The Arabic word jihad relates to the religious commandment to struggle toward a commendable cause, generally used to denote warfare for the defense and expansion of Islam. The term was employed to designate the Muslim counter-crusade, particularly after its consolidation in the middle of the twelfth century.
The imperative to fight unbelievers evolves gradually in the Qur’an. It concludes in an unconditional command, with the promise of ample reward for those who fight “in the way of God” and with the definition of warriors slain on the battlefield as privileged martyrs of the faith (for example, suras 22:39, 2:218, 9:14, 36, 88-89). In legal literature jihad is generally considered to be a collective duty. That is, it is incumbent upon the community as a whole but not upon every individual in every generation, although under certain circumstances it may become an individual obligation for all able-bodied men. In principle, jihad is to be carried on until the whole world comes under the rule of Islam, polytheism is exterminated, and the adherents of the other monotheistic religions are subjugated to Muslim rule and agree to pay a poll tax—or until all of mankind accepts Islam. Warfare may be suspended altogether only temporarily and only if a truce with the enemy better serves the Muslim cause.
From early times, Muslim tradition, especially that of pietistic and Sufi circles, also developed a different notion of jihad to mean the spiritual struggle for moral perfection. Some scholars consider this form of jihad even more meritorious than jihad on the battlefield.
Historically, during the decades preceding the arrival of the crusaders in Syria and Palestine there was hardly any zeal for jihad, either in the Levant or at the caliph’s court in Baghdad. It reemerged in twelfth-century Syria, at the instigation of religious scholars and poets (some of them refugees from Frankish-held territory) who called for a counter-crusade. The systematic Muslim counter-crusade, beginning with Zangi’s capture of Edessa (1144) and culminating in Sal-adin’s conquest of Jerusalem (1187), was propagated as jihad in treatises and poems, in inscriptions on various edifices, in circular letters to neighboring Muslim rulers and emirs, and through public preaching. During that period, the liberation of Jerusalem and its holiness for Islam became the centerpiece of the propaganda for jihad.
Ideologically, jihad against the Franks was incorporated in a wider political-religious program, namely the revivification of the Sunna (Arab. ihya’ al-sunna), launched in Baghdad more than a century earlier in face of the political and spiritual decline of the Sunna. Muslim rulers who participated in combat against the Franks were presented in the double roles of mujahidun (jihad warriors) and patrons or revivers of religion.

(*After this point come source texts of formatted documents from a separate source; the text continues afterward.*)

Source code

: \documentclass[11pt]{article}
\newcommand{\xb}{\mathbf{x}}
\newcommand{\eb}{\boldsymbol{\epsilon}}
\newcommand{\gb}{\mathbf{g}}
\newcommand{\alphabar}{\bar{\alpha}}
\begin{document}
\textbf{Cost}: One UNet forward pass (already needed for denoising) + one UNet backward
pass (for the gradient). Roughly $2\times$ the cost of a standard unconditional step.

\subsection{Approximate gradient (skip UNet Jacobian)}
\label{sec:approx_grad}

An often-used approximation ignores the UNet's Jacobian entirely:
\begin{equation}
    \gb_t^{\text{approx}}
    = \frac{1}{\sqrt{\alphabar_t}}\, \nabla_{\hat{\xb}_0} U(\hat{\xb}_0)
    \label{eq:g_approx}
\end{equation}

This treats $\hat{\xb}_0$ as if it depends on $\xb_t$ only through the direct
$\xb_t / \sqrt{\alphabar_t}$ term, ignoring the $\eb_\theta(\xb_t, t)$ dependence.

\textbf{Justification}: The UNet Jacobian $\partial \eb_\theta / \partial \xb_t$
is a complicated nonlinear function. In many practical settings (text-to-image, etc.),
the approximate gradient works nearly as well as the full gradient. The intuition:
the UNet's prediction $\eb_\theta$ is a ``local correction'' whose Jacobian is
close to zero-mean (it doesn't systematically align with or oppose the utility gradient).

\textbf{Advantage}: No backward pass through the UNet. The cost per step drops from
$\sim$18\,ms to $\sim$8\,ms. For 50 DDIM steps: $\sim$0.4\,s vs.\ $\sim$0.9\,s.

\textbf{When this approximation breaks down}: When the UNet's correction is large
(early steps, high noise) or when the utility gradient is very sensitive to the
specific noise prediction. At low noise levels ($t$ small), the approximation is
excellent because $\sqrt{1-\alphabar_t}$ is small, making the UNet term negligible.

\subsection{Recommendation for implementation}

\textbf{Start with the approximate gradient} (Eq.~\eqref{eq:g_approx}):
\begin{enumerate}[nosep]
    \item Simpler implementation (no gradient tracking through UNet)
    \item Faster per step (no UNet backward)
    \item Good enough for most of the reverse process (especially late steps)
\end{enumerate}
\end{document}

In practical terms, the counter-crusade went hand in hand with the reunification of Muslim territories in Syria and Mesopotamia. At times, the religious aspects of jihad were no doubt exploited as an ideological cover for the expansionist policies of rulers and for the usurpation of power from their political rivals. Most of Saladin’s successors, the later Ayyubids (1193-1260), preferred negotiation, accommodation, and commercial relations to military campaigns or were too preoccupied with internal struggles within the Ayyubid confederation. Religious scholars, however, continued to propagate jihad in writing and in public preaching. Occasionally, they confronted rulers for their lack of commitment to the Islamic cause or mobilized the populace to raid Frankish territory. The Mamluk sultanate in Egypt and Syria showed an invigorated interest in jihad and achieved a series of victories over the Franks, concluding with their final expulsion from the Levant in 1291.
A major role in the theorization of jihad in Mamluk times was played by the Damascene Hanbali scholar Ibn Taymiyya (d. 1328), who presented war against the infidels within a comprehensive framework, calling for the purification of Islam from all “contaminations” and the return to true Prophetic tradition. Saladin’s jihad for Jerusalem and Ibn Taymiyya’s theory of jihad inspired latter-day political-religious movements in Islam, and they continue to do so today.